A questa breve premessa si collegano le argomentazioni della Corte UE in commento, la quale, in ossequio al principio di ricerca di un valore in dogana reale ed effettivo previsto dalle norme sovranazionali, con esclusione delle componenti arbitrarie e fittizie, ha escluso l'obbligo di aggiungere al valore di transazione, ai fini daziari, anche le spese di trasporto, quando le condizioni di vendita scelte dalle parti prevedono che il prezzo di cessione di tali merci sia già comprensivo di detti costi, ciò anche qualora le spese di trasporto sostenute dal produttore siano superiori al prezzo al quale quest'ultimo cede dette merci all'importatore ed il prezzo di vendita non consenta di coprire la totalità delle spese di trasporto, allorché tale prezzo corrisponda al valore reale di dette merci, (richiama C‑1/18, punti 22 e 23; v. anche C-529/16, C-291/15 punti 23 e 26, C-173/15 punto 30, C-116/12 punto 40, C-354/09 punto 27, C-256/07, punto 20, C-306/04 punto 30, C-15/99, C-11/89 punto 35), dal momento che, come rilevato anche dal giudice del rinvio, non vi sono elementi per ritenere che il prezzo realmente pagato dall'importatore per tali merci sia fittizio, perché ad esempio derivante da una frode o da un abuso del diritto.

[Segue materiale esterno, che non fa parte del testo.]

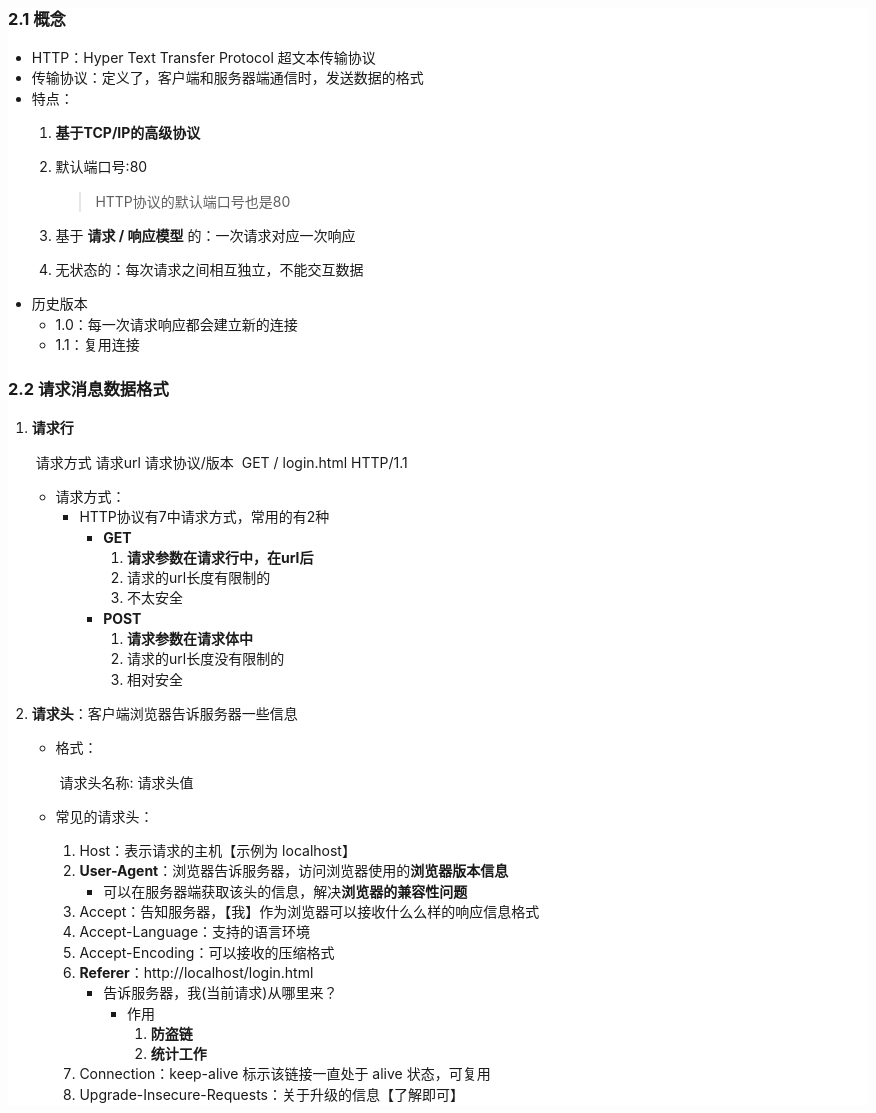 ### 2.1 概念

* HTTP：Hyper Text Transfer Protocol 超文本传输协议
* 传输协议：定义了，客户端和服务器端通信时，发送数据的格式
* 特点：
  1. **基于TCP/IP的高级协议**
  
  2. 默认端口号:80
  
     > HTTP协议的默认端口号也是80
  
  3. 基于 **请求 / 响应模型** 的：一次请求对应一次响应
  
  4. 无状态的：每次请求之间相互独立，不能交互数据
* 历史版本
  * 1.0：每一次请求响应都会建立新的连接
  * 1.1：复用连接

### 2.2 请求消息数据格式

1. **请求行**

   ​		请求方式 请求url 请求协议/版本
   ​		GET / login.html	HTTP/1.1

   * 请求方式：
     * HTTP协议有7中请求方式，常用的有2种
       * **GET**
         1. **请求参数在请求行中，在url后**
         2. 请求的url长度有限制的
         3. 不太安全
       * **POST**
         1. **请求参数在请求体中**
         2. 请求的url长度没有限制的
         3. 相对安全

2. **请求头**：客户端浏览器告诉服务器一些信息

   * 格式：

     ​	请求头名称: 请求头值

   * 常见的请求头：
     1. Host：表示请求的主机【示例为 localhost】
     2. **User-Agent**：浏览器告诉服务器，访问浏览器使用的**浏览器版本信息**
        * 可以在服务器端获取该头的信息，解决**浏览器的兼容性问题**
     3. Accept：告知服务器，【我】作为浏览器可以接收什么么样的响应信息格式
     4. Accept-Language：支持的语言环境
     5. Accept-Encoding：可以接收的压缩格式
     6. **Referer**：http://localhost/login.html
        * 告诉服务器，我(当前请求)从哪里来？
          * 作用
            1. **防盗链**
            2. **统计工作**
     7. Connection：keep-alive 标示该链接一直处于 alive 状态，可复用
     8. Upgrade-Insecure-Requests：关于升级的信息【了解即可】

Ragionando diversamente, sottolinea correttamente la Corte UE, si giungerebbe ad imporre all'importatore di pagare due volte le spese di trasporto delle merci importate e, di conseguenza, a considerare che le importazioni soggette a condizioni di vendita che prevedono l'inclusione di tali spese nel prezzo di vendita di dette merci debbano essere oggetto sempre d'ufficio di una correzione del valore di transazione.

In tal modo, conclude la Corte UE, la circostanza della “sproporzione” tra prezzo di vendita delle merci e costo del trasporto, a condizione che tale prezzo rifletta il valore reale ed effettivo di tali merci, non può intaccare il valore riferito dalle parti in fattura e nella dichiarazione doganale, dal momento che, da giurisprudenza conforme della Corte UE (C-65/85 punto 13), la determinazione del valore in dogana non può rilevare in maniera astratta, anche in presenza di condizioni di vendita che differiscono dagli usi commerciali o possono essere considerate inabituali per il tipo di contratto considerato.

Al riguardo la Corte UE ha nel tempo ribadito (richiama C‑354/09 punto 38; v. anche C-1/18 punto 29, C-291/15 punto 26, C-116/12 punto 40) l'obbligo di prendere in considerazione la situazione giuridica concreta delle parti del contratto di vendita al fine di valutare se il valore in dogana delle merci importate rifletta il loro valore economico reale; in caso contrario, conclude, non solo si violerebbe l'art. 70 par. 1 del CDU, ma soprattutto si giungerebbe ad un risultato, appunto astratto, che non riflette il valore economico reale ed effettivo di dette merci.